(Problem): How many lines in this data contain the string "HTML"? Reply with the number only.

[Data to process — start]

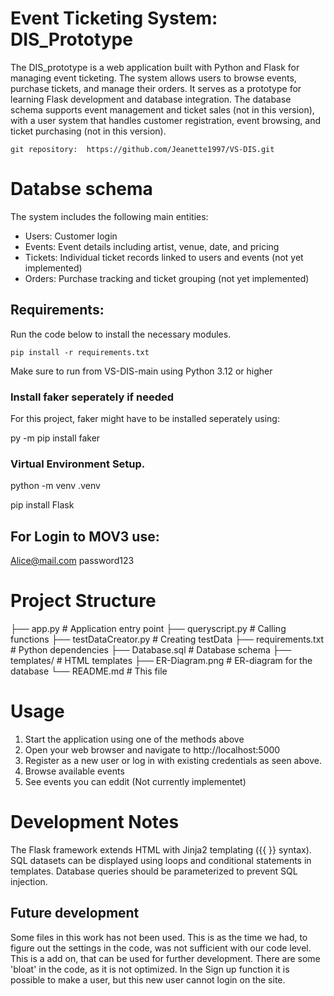 # Event Ticketing System: DIS_Prototype
The DIS_prototype is a web application built with Python and Flask for managing event ticketing. The system allows users to browse events, purchase tickets, and manage their orders. It serves as a prototype for learning Flask development and database integration.
The database schema supports event management and ticket sales (not in this version), with a user system that handles customer registration, event browsing, and ticket purchasing (not in this version).

    git repository:  https://github.com/Jeanette1997/VS-DIS.git

# Databse schema
The system includes the following main entities:
- Users: Customer login
- Events: Event details including artist, venue, date, and pricing
- Tickets: Individual ticket records linked to users and events (not yet implemented)
- Orders: Purchase tracking and ticket grouping (not yet implemented)

## Requirements:
Run the code below to install the necessary modules.

    pip install -r requirements.txt

Make sure to run from VS-DIS-main using Python 3.12 or higher

### Install faker seperately if needed
For this project, faker might have to be installed seperately using:

py -m pip install faker


### Virtual Environment Setup.

python -m venv .venv          

pip install Flask


## For Login to MOV3 use:
Alice@mail.com
password123


# Project Structure
├── app.py                  # Application entry point
├── queryscript.py          # Calling functions
├── testDataCreator.py      # Creating testData
├── requirements.txt        # Python dependencies
├── Database.sql            # Database schema
├── templates/              # HTML templates
├── ER-Diagram.png          # ER-diagram for the database
└── README.md               # This file

# Usage

1. Start the application using one of the methods above
2. Open your web browser and navigate to http://localhost:5000
3. Register as a new user or log in with existing credentials as seen above.
4. Browse available events
5. See events you can eddit (Not currently implementet)

# Development Notes

The Flask framework extends HTML with Jinja2 templating ({{ }} syntax).
SQL datasets can be displayed using loops and conditional statements in templates.
Database queries should be parameterized to prevent SQL injection.

## Future development

Some files in this work has not been used. This is as the time we had, to figure out the settings in the code, was not sufficient with our code level. This is a add on, that can be used for further development. There are some 'bloat' in the code, as it is not optimized. In the Sign up function it is possible to make a user, but this new user cannot login on the site.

[Data to process — finish]

(Problem solution): 2